PROBLEM:
What lines of the data include the string "Task"? Copy them all.

____

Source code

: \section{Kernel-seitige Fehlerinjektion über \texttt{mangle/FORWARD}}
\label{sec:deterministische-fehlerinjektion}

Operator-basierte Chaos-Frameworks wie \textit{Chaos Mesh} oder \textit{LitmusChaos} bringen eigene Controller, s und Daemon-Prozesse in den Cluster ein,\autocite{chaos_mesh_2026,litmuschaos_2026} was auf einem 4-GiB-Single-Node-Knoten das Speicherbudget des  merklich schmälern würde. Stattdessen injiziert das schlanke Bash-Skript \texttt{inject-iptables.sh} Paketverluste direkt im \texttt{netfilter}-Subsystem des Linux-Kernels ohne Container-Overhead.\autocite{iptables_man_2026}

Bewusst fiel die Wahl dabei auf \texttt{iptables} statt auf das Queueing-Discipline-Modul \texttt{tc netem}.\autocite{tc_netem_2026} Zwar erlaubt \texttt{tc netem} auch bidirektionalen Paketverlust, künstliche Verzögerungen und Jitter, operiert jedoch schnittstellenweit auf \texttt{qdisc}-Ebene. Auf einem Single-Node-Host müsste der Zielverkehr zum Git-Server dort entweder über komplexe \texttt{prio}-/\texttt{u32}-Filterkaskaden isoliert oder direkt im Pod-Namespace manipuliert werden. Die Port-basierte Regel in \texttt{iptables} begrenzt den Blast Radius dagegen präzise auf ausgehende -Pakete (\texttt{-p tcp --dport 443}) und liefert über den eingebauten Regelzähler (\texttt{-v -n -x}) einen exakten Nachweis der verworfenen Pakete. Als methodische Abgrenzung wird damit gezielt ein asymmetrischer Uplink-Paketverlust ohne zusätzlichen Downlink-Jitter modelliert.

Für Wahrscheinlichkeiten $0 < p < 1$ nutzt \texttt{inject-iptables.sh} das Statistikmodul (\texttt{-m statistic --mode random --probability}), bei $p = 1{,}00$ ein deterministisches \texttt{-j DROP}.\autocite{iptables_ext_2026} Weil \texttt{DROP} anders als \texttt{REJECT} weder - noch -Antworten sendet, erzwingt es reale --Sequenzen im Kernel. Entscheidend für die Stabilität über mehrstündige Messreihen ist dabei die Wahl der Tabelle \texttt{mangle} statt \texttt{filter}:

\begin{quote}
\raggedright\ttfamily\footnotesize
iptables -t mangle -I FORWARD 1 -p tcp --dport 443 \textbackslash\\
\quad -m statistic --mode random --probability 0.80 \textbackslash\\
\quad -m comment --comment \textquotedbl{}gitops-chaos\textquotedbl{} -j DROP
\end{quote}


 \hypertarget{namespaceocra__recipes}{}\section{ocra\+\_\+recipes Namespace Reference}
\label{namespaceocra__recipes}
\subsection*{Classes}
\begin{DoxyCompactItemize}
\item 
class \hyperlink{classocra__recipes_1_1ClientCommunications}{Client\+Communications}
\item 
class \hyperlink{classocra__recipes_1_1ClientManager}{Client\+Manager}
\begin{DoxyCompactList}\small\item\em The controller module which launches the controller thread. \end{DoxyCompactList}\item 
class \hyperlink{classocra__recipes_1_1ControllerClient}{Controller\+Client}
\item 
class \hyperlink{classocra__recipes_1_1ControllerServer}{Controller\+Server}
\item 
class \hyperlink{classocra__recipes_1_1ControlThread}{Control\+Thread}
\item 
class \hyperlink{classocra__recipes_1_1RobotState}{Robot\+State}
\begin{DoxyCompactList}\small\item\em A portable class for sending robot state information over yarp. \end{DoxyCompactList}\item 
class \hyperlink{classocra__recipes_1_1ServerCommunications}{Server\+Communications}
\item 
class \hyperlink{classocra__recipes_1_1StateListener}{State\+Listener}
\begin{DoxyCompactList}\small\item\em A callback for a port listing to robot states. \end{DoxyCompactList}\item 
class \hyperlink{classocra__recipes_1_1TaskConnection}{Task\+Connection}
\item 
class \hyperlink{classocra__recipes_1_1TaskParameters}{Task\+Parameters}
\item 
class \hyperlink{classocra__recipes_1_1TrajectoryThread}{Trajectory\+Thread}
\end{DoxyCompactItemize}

____

OUTPUT BELOW:
class \hyperlink{classocra__recipes_1_1TaskConnection}{Task\+Connection}
class \hyperlink{classocra__recipes_1_1TaskParameters}{Task\+Parameters}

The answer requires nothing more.